I am happily writing this post from my house in Palermo after returning from an incredible traipse through Milan and Rome. 

I went into this trip a little apprehensively, as Milan has a less-than-glowing reputation. Friends said to skip it, the ever-trusty Internet gave the city a resounding “meh”, and my host dad, once a Milan resident himself, jokingly claims the best part of Milan is the train ride back to Rome. Hence, the trepidation.

I am very happy to report that I couldn’t disagree more. I loved Milan! After much thought, I have decided the discrepancy here lies in Milan's spot in the tourism ladder. Between the colorful Amalfi coast and the historical beauty of Rome, Milan is distinctly different, visually. Coming from other places, I imagine it can be disappointing to see a true city if you're expecting pink houses squeezed between ancient ruins. However, I make a strong case that Milan's beauty lies instead in its urban character.


Often, I find a thick layer of tourists and stores boasting massive boards of *insert city here* fridge magnets to be exhausting and difficult to ignore when visiting a large city; however, in Milan I felt there were so many places to see that it had a bit of a diaspora effect on the hordes of visitors. It certainly did not hinder the feeling of wonder on my first night when I exited the Metro directly into the magnificent Duomo or block my need to spin in delighted circles under the dome of the Galleria Vittorio Emanuele II. The city is constantly bustling, which made me feel so at home and nostalgic for my beloved Chicago and the always-hustling Brits of London.

I also want to note that Milan was an easy city to experience inexpensively, which is always appreciated by the financially-challenged 20-somethings of the world. (Check out the hostel I stayed in, Ostello Bello Grande, if this is a priority for you-- it was the palace of all hostels.) The food game was also notable. Luini panzerotti’s -- savory doughnuts stuffed with mozzarella and tomatoes--are possibly hand-rolled by the gods, the apertivo along the canals in Navigli is hard to top, and once, by happy accident, I ordered a family-sized vat of tiramisu. It was delicious and I left Milan happily fed.

My Milan Top 3

1.     Terrace of the Duomo

2.     bikeMi to navigate the city by bike

3.     Triennale Design Museum

1. As I said before, Duomo is a showstopper. Massive and oh-so-aesthetically-pleasing against a light blue sky or black night, a person could stare forever. Because it was so fantastic, I wanted to take a closer look from the roof.

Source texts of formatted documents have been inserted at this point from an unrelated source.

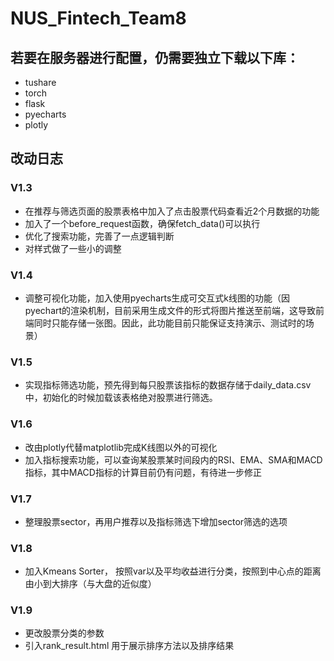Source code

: # NUS_Fintech_Team8
## 若要在服务器进行配置，仍需要独立下载以下库：
- tushare
- torch
- flask
- pyecharts
- plotly
## 改动日志
### V1.3
- 在推荐与筛选页面的股票表格中加入了点击股票代码查看近2个月数据的功能
- 加入了一个before_request函数，确保fetch_data()可以执行
- 优化了搜索功能，完善了一点逻辑判断
- 对样式做了一些小的调整

### V1.4
- 调整可视化功能，加入使用pyecharts生成可交互式k线图的功能（因pyechart的渲染机制，目前采用生成文件的形式将图片推送至前端，这导致前端同时只能存储一张图。因此，此功能目前只能保证支持演示、测试时的场景）

### V1.5

- 实现指标筛选功能，预先得到每只股票该指标的数据存储于daily_data.csv 中，初始化的时候加载该表格绝对股票进行筛选。

### V1.6
- 改由plotly代替matplotlib完成K线图以外的可视化
- 加入指标搜索功能，可以查询某股票某时间段内的RSI、EMA、SMA和MACD指标，其中MACD指标的计算目前仍有问题，有待进一步修正

### V1.7

- 整理股票sector，再用户推荐以及指标筛选下增加sector筛选的选项

### V1.8

- 加入Kmeans Sorter， 按照var以及平均收益进行分类，按照到中心点的距离由小到大排序（与大盘的近似度）

### V1.9

- 更改股票分类的参数
- 引入rank_result.html 用于展示排序方法以及排序结果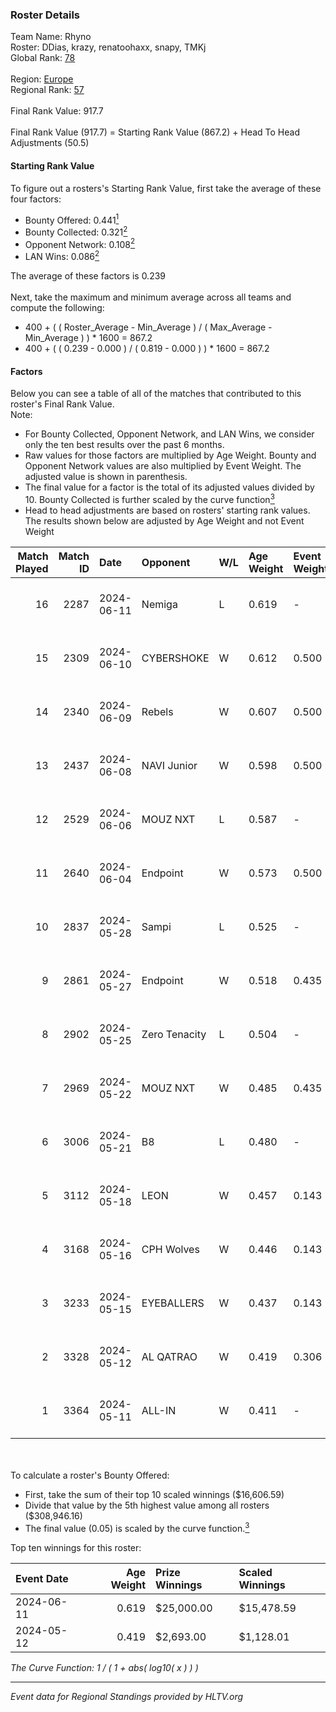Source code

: ### Roster Details<br />
Team Name: Rhyno<br />
Roster: DDias, krazy, renatoohaxx, snapy, TMKj<br />
Global Rank: [78](../../standings_global_2024_09_06.md)<br />
<br />
Region: [Europe]( ../../standings_europe_2024_09_06.md)<br />
Regional Rank: [57]( ../../standings_europe_2024_09_06.md)<br />
<br />
Final Rank Value:  917.7<br />
<br />
Final Rank Value (917.7) = Starting Rank Value (867.2) + Head To Head Adjustments (50.5)<br />

#### Starting Rank Value<br />
To figure out a rosters's Starting Rank Value, first take the average of these four factors:<br />
- Bounty Offered: 0.441[<sup>1</sup>](#table2)
- Bounty Collected: 0.321[<sup>2</sup>](#table1)
- Opponent Network: 0.108[<sup>2</sup>](#table1)
- LAN Wins: 0.086[<sup>2</sup>](#table1)

The average of these factors is 0.239<br />
<br />
Next, take the maximum and minimum average across all teams and compute the following:<br />
- 400 + ( ( Roster_Average - Min_Average ) / ( Max_Average - Min_Average ) ) * 1600 = 867.2
- 400 + ( ( 0.239 - 0.000 ) / ( 0.819 - 0.000 ) ) * 1600 = 867.2


#### Factors<br />
Below you can see a table of all of the matches that contributed to this roster's Final Rank Value.<br />
Note:<br />

- For Bounty Collected, Opponent Network, and LAN Wins, we consider only the ten best results over the past 6 months.
- Raw values for those factors are multiplied by Age Weight. Bounty and Opponent Network values are also multiplied by Event Weight. The adjusted value is shown in parenthesis.
- The final value for a factor is the total of its adjusted values divided by 10. Bounty Collected is further scaled by the curve function[<sup>3</sup>](#curveFunction)
- Head to head adjustments are based on rosters' starting rank values. The results shown below are adjusted by Age Weight and not Event Weight
<span id="table1"></span><br />


| Match Played | Match ID | Date       | Opponent      | W/L | Age Weight | Event Weight | Bounty Collected | Opponent Network | LAN Wins  | H2H Adj. | Roster                                 |
| -: | -: | :- | :- | :- | :- | :- | :- | :- | :- | -: | :- |
|           16 |     2287 | 2024-06-11 | Nemiga        | L   | 0.619      | -            | -                | -                | -         |    -4.05 | DDias, krazy, renatoohaxx, snapy, TMKj |
|           15 |     2309 | 2024-06-10 | CYBERSHOKE    | W   | 0.612      | 0.500        | 0.037 (0.011)    | 0.720 (0.220)    | 0 (0.000) |     9.89 | DDias, krazy, renatoohaxx, snapy, TMKj |
|           14 |     2340 | 2024-06-09 | Rebels        | W   | 0.607      | 0.500        | 0.028 (0.009)    | 0.677 (0.205)    | 0 (0.000) |    11.04 | DDias, krazy, renatoohaxx, snapy, TMKj |
|           13 |     2437 | 2024-06-08 | NAVI Junior   | W   | 0.598      | 0.500        | 0.001 (0.000)    | 0.111 (0.033)    | 0 (0.000) |     4.66 | DDias, krazy, renatoohaxx, snapy, TMKj |
|           12 |     2529 | 2024-06-06 | MOUZ NXT      | L   | 0.587      | -            | -                | -                | -         |    -5.50 | DDias, krazy, renatoohaxx, snapy, TMKj |
|           11 |     2640 | 2024-06-04 | Endpoint      | W   | 0.573      | 0.500        | 0.064 (0.018)    | 0.742 (0.213)    | 0 (0.000) |    11.38 | DDias, krazy, renatoohaxx, snapy, TMKj |
|           10 |     2837 | 2024-05-28 | Sampi         | L   | 0.525      | -            | -                | -                | -         |    -8.11 | DDias, krazy, renatoohaxx, snapy, TMKj |
|            9 |     2861 | 2024-05-27 | Endpoint      | W   | 0.518      | 0.435        | 0.064 (0.014)    | 0.742 (0.167)    | 0 (0.000) |    10.58 | DDias, krazy, renatoohaxx, snapy, TMKj |
|            8 |     2902 | 2024-05-25 | Zero Tenacity | L   | 0.504      | -            | -                | -                | -         |    -4.44 | DDias, krazy, renatoohaxx, snapy, TMKj |
|            7 |     2969 | 2024-05-22 | MOUZ NXT      | W   | 0.485      | 0.435        | 0.111 (0.023)    | 0.845 (0.178)    | 0 (0.000) |     9.83 | DDias, krazy, renatoohaxx, snapy, TMKj |
|            6 |     3006 | 2024-05-21 | B8            | L   | 0.480      | -            | -                | -                | -         |    -3.58 | DDias, krazy, renatoohaxx, snapy, TMKj |
|            5 |     3112 | 2024-05-18 | LEON          | W   | 0.457      | 0.143        | 0.005 (0.000)    | 0.084 (0.005)    | 0 (0.000) |     3.29 | DDias, krazy, renatoohaxx, snapy, TMKj |
|            4 |     3168 | 2024-05-16 | CPH Wolves    | W   | 0.446      | 0.143        | 0.003 (0.000)    | 0.524 (0.033)    | 0 (0.000) |     5.28 | DDias, krazy, renatoohaxx, snapy, TMKj |
|            3 |     3233 | 2024-05-15 | EYEBALLERS    | W   | 0.437      | 0.143        | 0.003 (0.000)    | 0.312 (0.020)    | -         |     5.77 | DDias, krazy, renatoohaxx, snapy, TMKj |
|            2 |     3328 | 2024-05-12 | AL QATRAO     | W   | 0.419      | 0.306        | 0.002 (0.000)    | 0.016 (0.002)    | 1 (0.419) |     2.88 | DDias, krazy, renatoohaxx, snapy, TMKj |
|            1 |     3364 | 2024-05-11 | ALL-IN        | W   | 0.411      | -            | -                | -                | 1 (0.411) |     1.60 | DDias, krazy, renatoohaxx, snapy, TMKj |

<br />
<span id="table2"></span><br />
To calculate a roster's Bounty Offered:<br />

- First, take the sum of their top 10 scaled winnings ($16,606.59)
- Divide that value by the 5th highest value among all rosters ($308,946.16)
- The final value (0.05) is scaled by the curve function.[<sup>3</sup>](#curveFunction)

Top ten winnings for this roster:<br />

| Event Date | Age Weight | Prize Winnings | Scaled Winnings |
| :- | -: | :- | :- |
| 2024-06-11 |      0.619 | $25,000.00     | $15,478.59      |
| 2024-05-12 |      0.419 | $2,693.00      | $1,128.01       |


<span id="curveFunction"></span>_The Curve Function: 1 / ( 1 + abs( log10( x ) ) )_<br />

---
_Event data for Regional Standings provided by HLTV.org_<br />
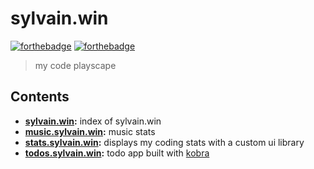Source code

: # sylvain.win
[![forthebadge](https://forthebadge.com/images/badges/made-with-crayons.svg)](https://forthebadge.com)
[![forthebadge](https://forthebadge.com/images/badges/designed-in-ms-paint.svg)](https://forthebadge.com)
> my code playscape

## Contents
- __[sylvain.win](https://sylvain.win):__ index of sylvain.win
- __[music.sylvain.win](https://music.sylvain.win):__ music stats
- __[stats.sylvain.win](https://stats.sylvain.win):__ displays my coding stats with a custom ui library
- __[todos.sylvain.win](https://todos.sylvain.win):__ todo app built with [kobra](https://github.com/johnsylvain/kobra)
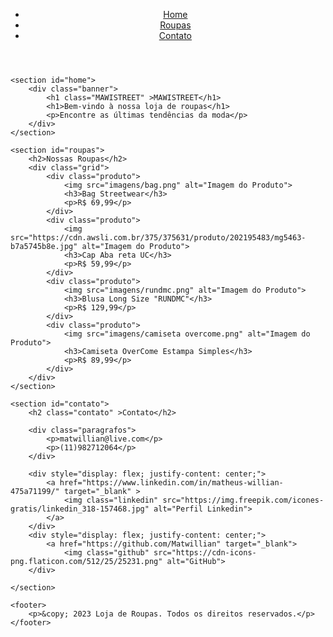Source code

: <!DOCTYPE html>
<html lang="pt-br">
<head>
    <meta charset="UTF-8">
    <meta name="viewport" content="width=device-width, initial-scale=1.0">
    <title>Loja de Roupas</title>
    <link rel="stylesheet" href="MAWISTREET.css">
</head>
<body>
    <header>
        <nav>
            <ul>
                <li><a href="#home">Home</a></li>
                <li><a href="#roupas">Roupas</a></li>
                <li><a href="#contato">Contato</a></li>
            </ul>
        </nav>
    </header>

    <section id="home">
        <div class="banner">
            <h1 class="MAWISTREET" >MAWISTREET</h1>
            <h1>Bem-vindo à nossa loja de roupas</h1>
            <p>Encontre as últimas tendências da moda</p>
        </div>
    </section>

    <section id="roupas">
        <h2>Nossas Roupas</h2>
        <div class="grid">
            <div class="produto">
                <img src="imagens/bag.png" alt="Imagem do Produto">
                <h3>Bag Streetwear</h3>
                <p>R$ 69,99</p>
            </div>
            <div class="produto">
                <img src="https://cdn.awsli.com.br/375/375631/produto/202195483/mg5463-b7a5745b8e.jpg" alt="Imagem do Produto">
                <h3>Cap Aba reta UC</h3>
                <p>R$ 59,99</p>
            </div>
            <div class="produto">
                <img src="imagens/rundmc.png" alt="Imagem do Produto">
                <h3>Blusa Long Size "RUNDMC"</h3>
                <p>R$ 129,99</p>
            </div>
            <div class="produto">
                <img src="imagens/camiseta overcome.png" alt="Imagem do Produto">
                <h3>Camiseta OverCome Estampa Simples</h3>
                <p>R$ 89,99</p>
            </div>
        </div>
    </section>

    <section id="contato">
        <h2 class="contato" >Contato</h2>

        <div class="paragrafos">
            <p>matwillian@live.com</p>
            <p>(11)982712064</p>
        </div>
            
        <div style="display: flex; justify-content: center;">
            <a href="https://www.linkedin.com/in/matheus-willian-475a71199/" target="_blank" >
                <img class="linkedin" src="https://img.freepik.com/icones-gratis/linkedin_318-157468.jpg" alt="Perfil Linkedin">
            </a>
        </div>
        <div style="display: flex; justify-content: center;">
            <a href="https://github.com/Matwillian" target="_blank">
                <img class="github" src="https://cdn-icons-png.flaticon.com/512/25/25231.png" alt="GitHub">
        </div>

    </section>

    <footer>
        <p>&copy; 2023 Loja de Roupas. Todos os direitos reservados.</p>
    </footer>
</body>
</html>

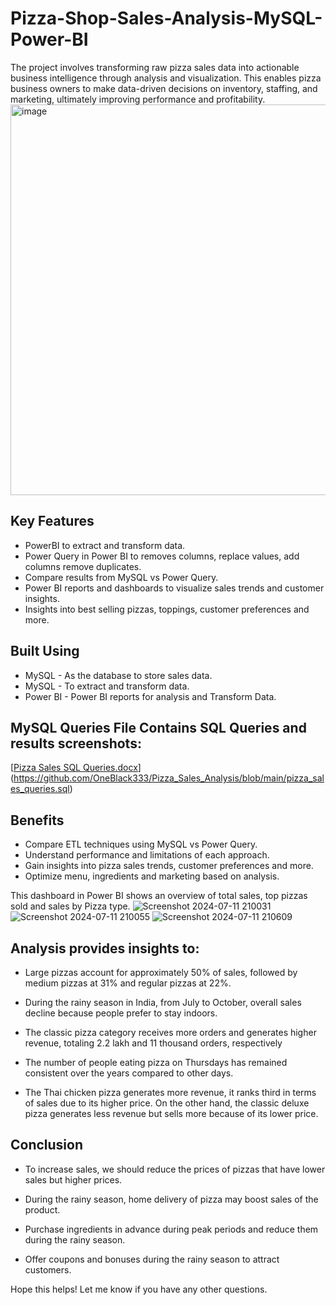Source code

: # Pizza-Shop-Sales-Analysis-MySQL-Power-BI
The project involves transforming raw pizza sales data into actionable business intelligence through analysis and visualization. This enables pizza business owners to make data-driven decisions on inventory, staffing, and marketing, ultimately improving performance and profitability.
<img width="625" alt="image" src="https://github.com/user-attachments/assets/22f90bbc-5918-4335-98de-a10e60f67fac">



## Key Features
- PowerBI to extract and transform data.
- Power Query in Power BI to removes columns, replace values, add columns remove duplicates.
- Compare results from MySQL vs Power Query.
- Power BI reports and dashboards to visualize sales trends and customer insights.
- Insights into best selling pizzas, toppings, customer preferences and more.

## Built Using
- MySQL - As the database to store sales data.
- MySQL - To extract and transform data.
- Power BI -  Power BI reports for analysis and Transform Data.

## MySQL Queries File Contains SQL Queries and results screenshots:
[[Pizza Sales SQL Queries.docx](https://github.com/DataVizExpert-Sham/Pizza-Shop-Sales-Analysis-SQL-Power-BI/files/14177623/Pizza.Sales.SQL.Queries.docx)](https://github.com/OneBlack333/Pizza_Sales_Analysis/blob/main/pizza_sales_queries.sql)

## Benefits
- Compare ETL techniques using MySQL vs Power Query.
- Understand performance and limitations of each approach.
- Gain insights into pizza sales trends, customer preferences and more.
- Optimize menu, ingredients and marketing based on analysis.

This dashboard in Power BI shows an overview of total sales, top pizzas sold and sales by Pizza type.
![Screenshot 2024-07-11 210031](https://github.com/user-attachments/assets/c911dd61-825d-47f0-97d6-b9dc5d1ad3dd)
![Screenshot 2024-07-11 210055](https://github.com/user-attachments/assets/a341b4c8-086c-4571-a940-4d492ee60111)
![Screenshot 2024-07-11 210609](https://github.com/user-attachments/assets/0d1bcb8c-5572-4f22-97d2-f23591dae214)



## Analysis provides insights to:
- Large pizzas account for approximately 50% of sales, followed by medium pizzas at 31% and regular pizzas at 22%.

- During the rainy season in India, from July to October, overall sales decline because people prefer to stay indoors.

- The classic pizza category receives more orders and generates higher revenue, totaling 2.2 lakh and 11 thousand orders, respectively

- The number of people eating pizza on Thursdays has remained consistent over the years compared to other days.

- The Thai chicken pizza generates more revenue, it ranks third in terms of sales due to its higher price. On the other hand, the classic deluxe pizza generates less revenue but sells more because of its lower price.


## Conclusion
- To increase sales, we should reduce the prices of pizzas that have lower sales but higher prices.

- During the rainy season, home delivery of pizza may boost sales of the product.

- Purchase ingredients in advance during peak periods and reduce them during the rainy season.

- Offer coupons and bonuses during the rainy season to attract customers.




Hope this helps! Let me know if you have any other questions.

Seeing the intricate statues and the lacy-looking architecture up close was a beautiful experience, and-- as I nearly slipped to my death on the slanted marble roof-- I couldn’t help but think this would never fly in the USA.

2. As for my biking experience, bikeMi is just like Divvy or any other bike sharing program. After a subscription purchase, you get a half hour free and then you pop the bike back on the rack and get a new one. I’m not even going to lie, the first two switches were stressful as HELL. I am an awful multitasker as it is, so motorized vehicles in close proximity plus me trying to adjust a bike seat without dropping my phone into a gutter equals a disaster on wheels. But, once I got the hang of it, I was off! I saw the entire city this way and was able to hop off or go inside at my leisure. Highly recommend this mode of transportation, as long as you have an ounce of patience. (I do not, as made obvious by the tire marks all over my legs).

Finally, the Triennale Design Museum! This place was heavenly. Located inside Parco Sempione, the Museum was a) air conditioned and b) full of architecture, shiny structures masquerading as uteruses, and delightful installations that made me think about art’s place in even the most mundane life experiences. In this case, pictures will tell the story better than words.

In the end, I wasn’t quite ready to leave the happy, busy streets of Milan, but Rome was calling!